** WORKING DATA **
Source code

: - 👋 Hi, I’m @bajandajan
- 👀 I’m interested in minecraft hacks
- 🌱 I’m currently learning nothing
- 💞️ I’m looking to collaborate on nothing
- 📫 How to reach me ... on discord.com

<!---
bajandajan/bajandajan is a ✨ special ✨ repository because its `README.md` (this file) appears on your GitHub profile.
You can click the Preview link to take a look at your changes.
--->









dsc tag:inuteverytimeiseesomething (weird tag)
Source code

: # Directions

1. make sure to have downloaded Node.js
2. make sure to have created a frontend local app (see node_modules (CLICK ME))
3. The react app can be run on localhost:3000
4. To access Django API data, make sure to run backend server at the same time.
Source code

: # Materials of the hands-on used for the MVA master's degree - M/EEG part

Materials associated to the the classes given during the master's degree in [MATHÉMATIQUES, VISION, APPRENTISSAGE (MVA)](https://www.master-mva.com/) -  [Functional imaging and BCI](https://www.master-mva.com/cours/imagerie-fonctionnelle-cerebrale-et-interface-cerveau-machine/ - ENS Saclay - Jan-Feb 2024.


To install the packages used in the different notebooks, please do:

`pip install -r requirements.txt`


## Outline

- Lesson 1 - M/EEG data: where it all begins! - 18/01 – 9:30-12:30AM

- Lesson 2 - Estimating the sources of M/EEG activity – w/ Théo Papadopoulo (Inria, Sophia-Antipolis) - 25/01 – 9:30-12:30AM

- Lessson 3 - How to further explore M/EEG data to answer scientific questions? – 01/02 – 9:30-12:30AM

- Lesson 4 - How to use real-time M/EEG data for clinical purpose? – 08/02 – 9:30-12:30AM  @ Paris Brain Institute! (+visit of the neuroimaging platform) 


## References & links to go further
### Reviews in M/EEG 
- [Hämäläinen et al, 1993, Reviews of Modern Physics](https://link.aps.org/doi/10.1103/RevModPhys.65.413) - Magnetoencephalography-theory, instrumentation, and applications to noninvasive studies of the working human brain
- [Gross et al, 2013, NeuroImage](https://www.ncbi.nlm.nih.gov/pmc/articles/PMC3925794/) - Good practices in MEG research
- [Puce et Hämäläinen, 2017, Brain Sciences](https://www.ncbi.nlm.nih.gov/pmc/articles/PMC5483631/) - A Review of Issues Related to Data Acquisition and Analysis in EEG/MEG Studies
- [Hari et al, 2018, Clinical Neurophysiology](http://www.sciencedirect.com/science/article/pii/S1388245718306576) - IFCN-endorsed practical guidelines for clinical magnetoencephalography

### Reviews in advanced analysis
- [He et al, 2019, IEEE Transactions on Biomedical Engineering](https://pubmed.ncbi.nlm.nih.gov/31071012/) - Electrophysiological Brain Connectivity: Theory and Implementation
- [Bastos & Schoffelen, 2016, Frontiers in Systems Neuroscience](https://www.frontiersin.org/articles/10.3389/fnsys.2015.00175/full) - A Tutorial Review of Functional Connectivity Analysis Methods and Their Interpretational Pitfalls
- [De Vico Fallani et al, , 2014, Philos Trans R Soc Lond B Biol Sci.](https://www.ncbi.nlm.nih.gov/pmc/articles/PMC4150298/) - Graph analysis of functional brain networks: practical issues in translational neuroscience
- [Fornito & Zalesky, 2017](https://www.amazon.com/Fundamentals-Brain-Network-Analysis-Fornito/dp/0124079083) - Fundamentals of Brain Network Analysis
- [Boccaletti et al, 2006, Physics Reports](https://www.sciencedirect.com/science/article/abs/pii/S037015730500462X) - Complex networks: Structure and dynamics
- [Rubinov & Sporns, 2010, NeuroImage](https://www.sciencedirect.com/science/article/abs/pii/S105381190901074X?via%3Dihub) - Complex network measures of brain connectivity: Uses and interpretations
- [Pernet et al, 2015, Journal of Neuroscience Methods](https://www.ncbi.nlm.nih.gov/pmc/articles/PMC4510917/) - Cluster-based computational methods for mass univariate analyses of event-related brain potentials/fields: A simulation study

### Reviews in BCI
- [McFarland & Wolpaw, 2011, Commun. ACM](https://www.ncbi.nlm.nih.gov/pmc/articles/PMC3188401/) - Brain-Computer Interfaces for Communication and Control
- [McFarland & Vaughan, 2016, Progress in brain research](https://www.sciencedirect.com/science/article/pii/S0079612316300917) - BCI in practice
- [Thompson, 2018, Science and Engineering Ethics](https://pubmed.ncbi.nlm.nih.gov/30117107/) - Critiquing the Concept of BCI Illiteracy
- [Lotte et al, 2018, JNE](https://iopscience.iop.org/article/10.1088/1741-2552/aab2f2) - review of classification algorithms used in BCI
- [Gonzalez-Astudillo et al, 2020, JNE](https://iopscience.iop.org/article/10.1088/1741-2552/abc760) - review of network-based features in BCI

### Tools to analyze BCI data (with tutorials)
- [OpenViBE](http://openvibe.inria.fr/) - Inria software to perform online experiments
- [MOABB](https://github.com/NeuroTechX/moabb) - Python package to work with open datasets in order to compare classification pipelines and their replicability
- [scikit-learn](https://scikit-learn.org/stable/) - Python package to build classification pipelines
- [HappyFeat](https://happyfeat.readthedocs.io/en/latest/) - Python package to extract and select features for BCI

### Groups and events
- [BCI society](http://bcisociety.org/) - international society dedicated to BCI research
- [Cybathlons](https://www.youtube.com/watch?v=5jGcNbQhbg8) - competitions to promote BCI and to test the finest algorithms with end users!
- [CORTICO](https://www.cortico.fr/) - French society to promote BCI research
...
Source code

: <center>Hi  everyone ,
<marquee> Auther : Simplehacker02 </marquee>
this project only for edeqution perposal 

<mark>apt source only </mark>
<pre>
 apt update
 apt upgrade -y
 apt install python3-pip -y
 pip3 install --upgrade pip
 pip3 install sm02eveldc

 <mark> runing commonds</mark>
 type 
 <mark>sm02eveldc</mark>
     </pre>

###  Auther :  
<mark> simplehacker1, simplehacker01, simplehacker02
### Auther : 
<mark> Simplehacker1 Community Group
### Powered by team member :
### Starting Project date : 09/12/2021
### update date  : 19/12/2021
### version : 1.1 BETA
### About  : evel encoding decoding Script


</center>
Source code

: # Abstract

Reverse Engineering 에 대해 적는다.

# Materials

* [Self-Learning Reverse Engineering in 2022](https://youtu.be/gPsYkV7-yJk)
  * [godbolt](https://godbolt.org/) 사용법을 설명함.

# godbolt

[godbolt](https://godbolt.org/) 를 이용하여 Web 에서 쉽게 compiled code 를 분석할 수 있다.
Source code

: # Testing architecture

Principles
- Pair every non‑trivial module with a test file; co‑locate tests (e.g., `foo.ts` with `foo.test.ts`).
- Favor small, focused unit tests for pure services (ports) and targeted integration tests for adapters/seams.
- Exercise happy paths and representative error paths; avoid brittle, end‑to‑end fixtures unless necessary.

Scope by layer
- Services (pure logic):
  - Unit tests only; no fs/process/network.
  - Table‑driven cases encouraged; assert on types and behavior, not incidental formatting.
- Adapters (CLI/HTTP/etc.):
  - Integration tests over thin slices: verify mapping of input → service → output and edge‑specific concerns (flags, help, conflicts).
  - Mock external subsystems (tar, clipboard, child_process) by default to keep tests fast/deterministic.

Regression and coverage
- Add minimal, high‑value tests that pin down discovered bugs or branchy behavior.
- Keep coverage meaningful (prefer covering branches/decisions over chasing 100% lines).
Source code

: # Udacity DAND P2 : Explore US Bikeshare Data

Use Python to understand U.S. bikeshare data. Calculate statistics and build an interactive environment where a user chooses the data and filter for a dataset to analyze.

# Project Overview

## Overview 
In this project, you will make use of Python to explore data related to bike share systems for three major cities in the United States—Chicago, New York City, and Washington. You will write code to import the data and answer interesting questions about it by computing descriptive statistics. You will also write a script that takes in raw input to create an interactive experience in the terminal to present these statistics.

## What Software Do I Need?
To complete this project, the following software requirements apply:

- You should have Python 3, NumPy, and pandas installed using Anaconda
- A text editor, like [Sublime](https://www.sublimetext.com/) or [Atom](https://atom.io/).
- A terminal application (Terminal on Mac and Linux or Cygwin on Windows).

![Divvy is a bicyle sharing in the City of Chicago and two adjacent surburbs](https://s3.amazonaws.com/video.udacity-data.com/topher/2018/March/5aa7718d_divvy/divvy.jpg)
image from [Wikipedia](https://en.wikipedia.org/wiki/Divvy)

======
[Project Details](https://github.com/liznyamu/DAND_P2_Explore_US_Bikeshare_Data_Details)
--
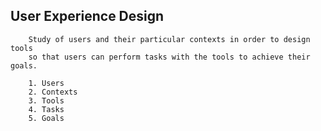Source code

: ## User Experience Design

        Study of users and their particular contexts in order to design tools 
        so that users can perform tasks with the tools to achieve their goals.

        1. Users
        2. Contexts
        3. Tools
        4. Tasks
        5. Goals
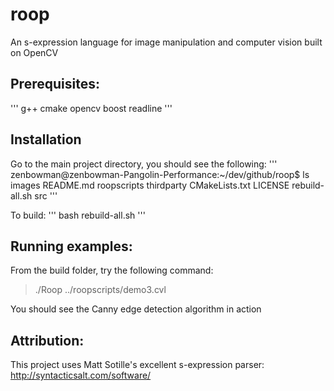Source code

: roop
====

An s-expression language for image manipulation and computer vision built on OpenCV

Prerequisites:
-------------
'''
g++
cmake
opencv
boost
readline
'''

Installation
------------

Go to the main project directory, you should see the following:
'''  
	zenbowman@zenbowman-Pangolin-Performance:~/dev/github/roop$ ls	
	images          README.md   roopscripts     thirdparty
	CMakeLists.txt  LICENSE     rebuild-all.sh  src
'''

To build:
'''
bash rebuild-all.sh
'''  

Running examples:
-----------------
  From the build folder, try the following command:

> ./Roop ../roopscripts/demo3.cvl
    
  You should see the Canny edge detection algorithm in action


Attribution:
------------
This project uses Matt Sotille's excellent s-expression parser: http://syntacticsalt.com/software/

** EXERCISE INSTRUCTIONS **
Above are the entries. Copy exactly the part that opens with the line containing "- [BCI society](http://bcisociety.org/)" and closes with the line containing "- [CORTICO](https://www.cortico.fr/) - French", and no more.

** WRITTEN SOLUTION **
- [BCI society](http://bcisociety.org/) - international society dedicated to BCI research
- [Cybathlons](https://www.youtube.com/watch?v=5jGcNbQhbg8) - competitions to promote BCI and to test the finest algorithms with end users!
- [CORTICO](https://www.cortico.fr/) - French society to promote BCI research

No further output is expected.